:: Work instructions ::
Below are the records; they must be reproduced verbatim.

:: Plain-text document sources ::
——————

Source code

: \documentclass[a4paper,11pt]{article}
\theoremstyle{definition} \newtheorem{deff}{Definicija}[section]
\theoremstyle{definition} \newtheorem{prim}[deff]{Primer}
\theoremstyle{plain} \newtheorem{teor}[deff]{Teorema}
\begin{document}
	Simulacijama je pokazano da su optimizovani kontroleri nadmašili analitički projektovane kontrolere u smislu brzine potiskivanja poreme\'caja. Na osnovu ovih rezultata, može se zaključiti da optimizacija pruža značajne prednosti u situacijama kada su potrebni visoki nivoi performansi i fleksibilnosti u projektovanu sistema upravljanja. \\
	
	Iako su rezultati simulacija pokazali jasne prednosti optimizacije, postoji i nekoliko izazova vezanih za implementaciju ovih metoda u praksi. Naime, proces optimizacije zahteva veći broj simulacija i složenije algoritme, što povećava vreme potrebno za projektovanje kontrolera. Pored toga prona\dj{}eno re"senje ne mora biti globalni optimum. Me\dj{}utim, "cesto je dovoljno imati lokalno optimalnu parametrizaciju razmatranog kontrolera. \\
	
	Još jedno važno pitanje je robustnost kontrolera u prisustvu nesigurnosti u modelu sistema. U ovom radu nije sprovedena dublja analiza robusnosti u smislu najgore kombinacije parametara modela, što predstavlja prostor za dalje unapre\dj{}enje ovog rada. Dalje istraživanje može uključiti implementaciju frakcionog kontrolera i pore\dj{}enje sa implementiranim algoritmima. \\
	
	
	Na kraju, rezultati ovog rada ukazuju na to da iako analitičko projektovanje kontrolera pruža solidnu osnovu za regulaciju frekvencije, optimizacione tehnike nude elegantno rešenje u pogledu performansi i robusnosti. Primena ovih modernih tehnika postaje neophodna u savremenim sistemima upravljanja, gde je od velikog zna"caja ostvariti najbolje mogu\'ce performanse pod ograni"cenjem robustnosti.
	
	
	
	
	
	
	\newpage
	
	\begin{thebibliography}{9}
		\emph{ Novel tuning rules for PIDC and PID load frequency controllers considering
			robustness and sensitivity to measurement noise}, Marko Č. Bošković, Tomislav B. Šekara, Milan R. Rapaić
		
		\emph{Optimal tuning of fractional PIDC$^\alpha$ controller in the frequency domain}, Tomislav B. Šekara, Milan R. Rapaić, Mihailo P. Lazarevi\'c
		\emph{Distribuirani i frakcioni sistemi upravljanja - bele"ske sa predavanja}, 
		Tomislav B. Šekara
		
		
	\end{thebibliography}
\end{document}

——————

:: Solution to this task ::
Source code

: \documentclass[a4paper,11pt]{article}
\theoremstyle{definition} \newtheorem{deff}{Definicija}[section]
\theoremstyle{definition} \newtheorem{prim}[deff]{Primer}
\theoremstyle{plain} \newtheorem{teor}[deff]{Teorema}
\begin{document}
	Simulacijama je pokazano da su optimizovani kontroleri nadmašili analitički projektovane kontrolere u smislu brzine potiskivanja poreme\'caja. Na osnovu ovih rezultata, može se zaključiti da optimizacija pruža značajne prednosti u situacijama kada su potrebni visoki nivoi performansi i fleksibilnosti u projektovanu sistema upravljanja. \\
	
	Iako su rezultati simulacija pokazali jasne prednosti optimizacije, postoji i nekoliko izazova vezanih za implementaciju ovih metoda u praksi. Naime, proces optimizacije zahteva veći broj simulacija i složenije algoritme, što povećava vreme potrebno za projektovanje kontrolera. Pored toga prona\dj{}eno re"senje ne mora biti globalni optimum. Me\dj{}utim, "cesto je dovoljno imati lokalno optimalnu parametrizaciju razmatranog kontrolera. \\
	
	Još jedno važno pitanje je robustnost kontrolera u prisustvu nesigurnosti u modelu sistema. U ovom radu nije sprovedena dublja analiza robusnosti u smislu najgore kombinacije parametara modela, što predstavlja prostor za dalje unapre\dj{}enje ovog rada. Dalje istraživanje može uključiti implementaciju frakcionog kontrolera i pore\dj{}enje sa implementiranim algoritmima. \\
	
	
	Na kraju, rezultati ovog rada ukazuju na to da iako analitičko projektovanje kontrolera pruža solidnu osnovu za regulaciju frekvencije, optimizacione tehnike nude elegantno rešenje u pogledu performansi i robusnosti. Primena ovih modernih tehnika postaje neophodna u savremenim sistemima upravljanja, gde je od velikog zna"caja ostvariti najbolje mogu\'ce performanse pod ograni"cenjem robustnosti.
	
	
	
	
	
	
	\newpage
	
	\begin{thebibliography}{9}
		\emph{ Novel tuning rules for PIDC and PID load frequency controllers considering
			robustness and sensitivity to measurement noise}, Marko Č. Bošković, Tomislav B. Šekara, Milan R. Rapaić
		
		\emph{Optimal tuning of fractional PIDC$^\alpha$ controller in the frequency domain}, Tomislav B. Šekara, Milan R. Rapaić, Mihailo P. Lazarevi\'c
		\emph{Distribuirani i frakcioni sistemi upravljanja - bele"ske sa predavanja}, 
		Tomislav B. Šekara
		
		
	\end{thebibliography}
\end{document}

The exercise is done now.